SLF4J: Found binding in 
    [jar:file:/opt/data-integration/launcher/../lib/slf4j-log4j12-1.7.5.jar!\
                                                /org/slf4j/impl/StaticLoggerBinder.class]
SLF4J: Found binding in [jar:file:/opt/data-integration/plugins/pentaho-big-data-plugin/\
                        lib/slf4j-log4j12-1.7.3.jar!/org/slf4j/impl/StaticLoggerBinder.class]
SLF4J: See http://www.slf4j.org/codes.html# multiple_bindings for an explanation.
SLF4J: Actual binding is of type [org.slf4j.impl.Log4jLoggerFactory]
2015/09/16 11:26:40 - load_hdfs - Finished job entry [Copy Files] (result=[true])
2015/09/16 11:26:40 - load_hdfs - Job execution finished
2015/09/16 11:26:40 - Kitchen - Finished!
2015/09/16 11:26:40 - Kitchen - Start=2015/09/16 11:26:37.578, Stop=2015/09/16 11:26:40.932
2015/09/16 11:26:40 - Kitchen - Processing ended after 3 seconds.
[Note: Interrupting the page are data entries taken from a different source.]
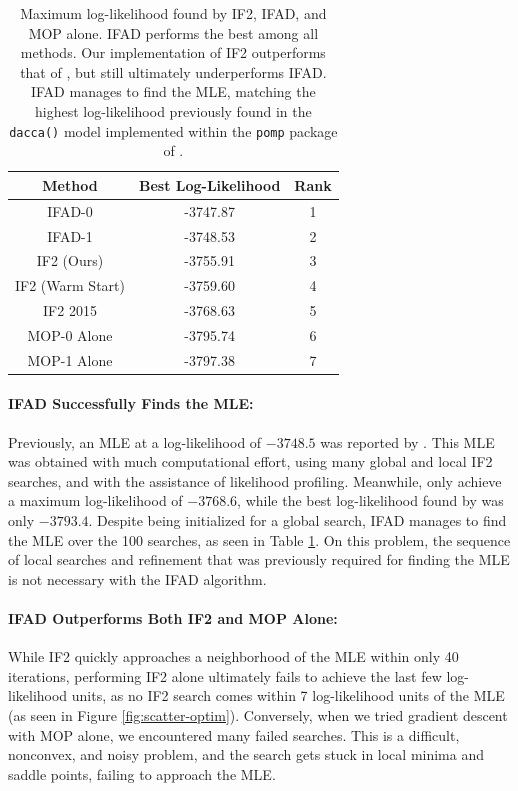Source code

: \documentclass[11pt]{article}
\begin{document}
\begin{table}[h!]
\centering
\begin{tabular}{||c c c||} 
 \hline
 Method & Best Log-Likelihood & Rank \\ [0.5ex] 
 \hline\hline
     IFAD-0 & -3747.87 & 1\\
     IFAD-1 & -3748.53 & 2\\
     IF2 (Ours) & -3755.91 & 3\\
     IF2 (Warm Start) & -3759.60 & 4 \\
     IF2 2015 & -3768.63 & 5\\ 
     MOP-0 Alone & -3795.74 & 6\\
     MOP-1 Alone & -3797.38 & 7\\
 \hline
\end{tabular}
\caption{Maximum log-likelihood found by IF2, IFAD, and MOP alone. IFAD performs the best among all methods. Our implementation of IF2 outperforms that of \cite{ionides15}, but still ultimately underperforms IFAD. IFAD manages to find the MLE, matching the highest log-likelihood previously found in the \texttt{dacca()} model implemented within the \texttt{pomp} package of \cite{king16}.}
\label{table:mle}
\end{table}

\paragraph{IFAD Successfully Finds the MLE:} Previously, an MLE at a log-likelihood of $-3748.5$ was reported by \cite{king16}.
This MLE was obtained with much computational effort, using many global and local IF2 searches, and with the assistance of likelihood profiling.
Meanwhile, \cite{ionides15} only achieve a maximum log-likelihood of $-3768.6$, while the best log-likelihood found by \cite{king08} was only $-3793.4$. Despite being initialized for a global search, IFAD manages to find the MLE over the 100 searches, as seen in Table \ref{table:mle}. On this problem, the sequence of local searches and refinement that was previously required for finding the MLE is not necessary with the IFAD algorithm. 

\paragraph{IFAD Outperforms Both IF2 and MOP Alone:} While IF2 quickly approaches a neighborhood of the MLE within only 40 iterations, performing IF2 alone ultimately fails to achieve the last few log-likelihood units, as no IF2 search comes within 7 log-likelihood units of the MLE (as seen in Figure \ref{fig:scatter-optim}). Conversely, when we tried gradient descent with MOP alone, we encountered many failed searches. This is a difficult, nonconvex, and noisy problem,  and the search gets stuck in local minima and saddle points, failing to approach the MLE. 
\end{document}

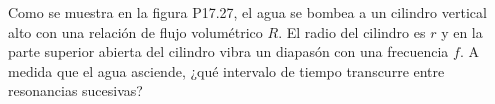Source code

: \item Como se muestra en la figura P17.27, el agua se bombea a un cilindro vertical alto con una relación de flujo volumétrico $R$. El radio del cilindro es $r$ y en la parte superior abierta del cilindro vibra un diapasón con una frecuencia $f$. A medida que el agua asciende, ¿qué intervalo de tiempo transcurre entre resonancias sucesivas?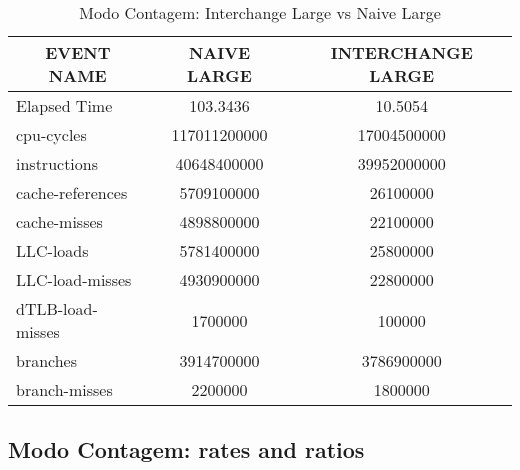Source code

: \documentclass[11pt, oneside]{article}   	%
\begin{document}
\begin{table}[h!]
\centering
\label{table:modo_contagem_contadores}
\begin{tabular}{|l|c|c|}
\hline
\multicolumn{1}{|c|}{\textbf{EVENT NAME}} & \textbf{NAIVE LARGE} & \textbf{INTERCHANGE LARGE} \\ \hline
Elapsed Time                              & 103.3436             & 10.5054                    \\ \hline
cpu-cycles                                & 117011200000         & 17004500000                \\ \hline
instructions                              & 40648400000          & 39952000000                \\ \hline
cache-references                          & 5709100000           & 26100000                   \\ \hline
cache-misses                              & 4898800000           & 22100000                   \\ \hline
LLC-loads                                 & 5781400000           & 25800000                   \\ \hline
LLC-load-misses                           & 4930900000           & 22800000                   \\ \hline
dTLB-load-misses                          & 1700000              & 100000                     \\ \hline
branches                                  & 3914700000           & 3786900000                 \\ \hline
branch-misses                             & 2200000              & 1800000                    \\ \hline
\end{tabular}
\caption{Modo Contagem: Interchange Large vs Naive Large}
\end{table}

\subsection{Modo Contagem: rates and ratios}
\end{document}

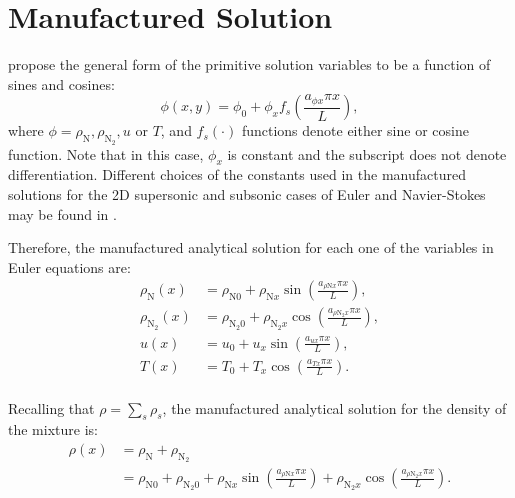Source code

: \documentclass[10pt]{article}
\begin{document}
\section{Manufactured Solution}

\citet{Roy2002} propose the general form of the primitive solution variables to be a function of sines and cosines:
\begin{equation}
 \label{eq:manufactured01}
 \phi (x,y) = \phi_0+ \phi_x f_s\left(\frac{a_{\phi x} \pi x}{L}\right) ,
\end{equation}
where $\phi=\rho_{\text{N}},\rho_{\text{N}_2}, u$ or $T$, and $f_s(\cdot)$ functions denote either sine or cosine function. Note that in this case, $\phi_x$ is constant and the subscript does not denote differentiation. Different choices of the constants used in the manufactured solutions for the 2D supersonic and subsonic cases of Euler and Navier-Stokes may be found in \citet{Roy2002}.

Therefore, the manufactured analytical solution for each one of the variables in Euler equations are:
\begin{equation}
\begin{split}
\label{eq:manufactured02}
\rho_{\text{N}}(x) &= \rho_{\text{N}0} + \rho_{\text{N}x} \sin\left(\frac{a_{  \rho \text{N} x }\pi x}{L}\right),\\
\rho_{\text{N}_2}(x) &= \rho_{\text{N}_2 0}+ \rho_{\text{N}_2 x} \cos\left(\frac{a_{ \rho \text{N}_2 x } \pi x}{L}\right),\\
u(x) &= u_{0}+u_{x} \sin\left(\frac{a_{u x} \pi x}{L}\right),\\
T(x) &= T_{0}+T_{x} \cos\left(\frac{a_{T x} \pi x}{L}\right).\\
\end{split}
\end{equation}

Recalling that $\rho=\sum_s \rho_s$, the manufactured analytical solution for the density of the mixture  is:
\begin{equation}
\label{eq:manufactured03}
\begin{split}
\rho(x) &= \rho_{\text{N}}+\rho_{\text{N}_2}\\
                     &= \rho_{\text{N}0} + \rho_{\text{N}_2 0} +
\rho_{\text{N}x} \sin\left(\frac{a_{  \rho \text{N} x }\pi x}{L}\right) + \rho_{\text{N}_2 x} \cos\left(\frac{a_{ \rho \text{N}_2 x } \pi x}{L}\right) .
\end{split}
\end{equation}
\end{document}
Job completed successfully, now lets check the hadoop location.

[hadoop-user@pentaho-server pentaho_test]$ hadoop fs -ls  /user/hadoop-user/weblogs/raw
Found 1 items
-rw-r--r--   3 hadoop-user hadoop-user   77908174 2015-09-16 11:26 \
                                            /user/hadoop-user/weblogs/raw/weblogs_rebuild.txt
[hadoop-user@pentaho-server pentaho_test]$ ls -l

Looks like we have the file copied to HDFS. So we are good.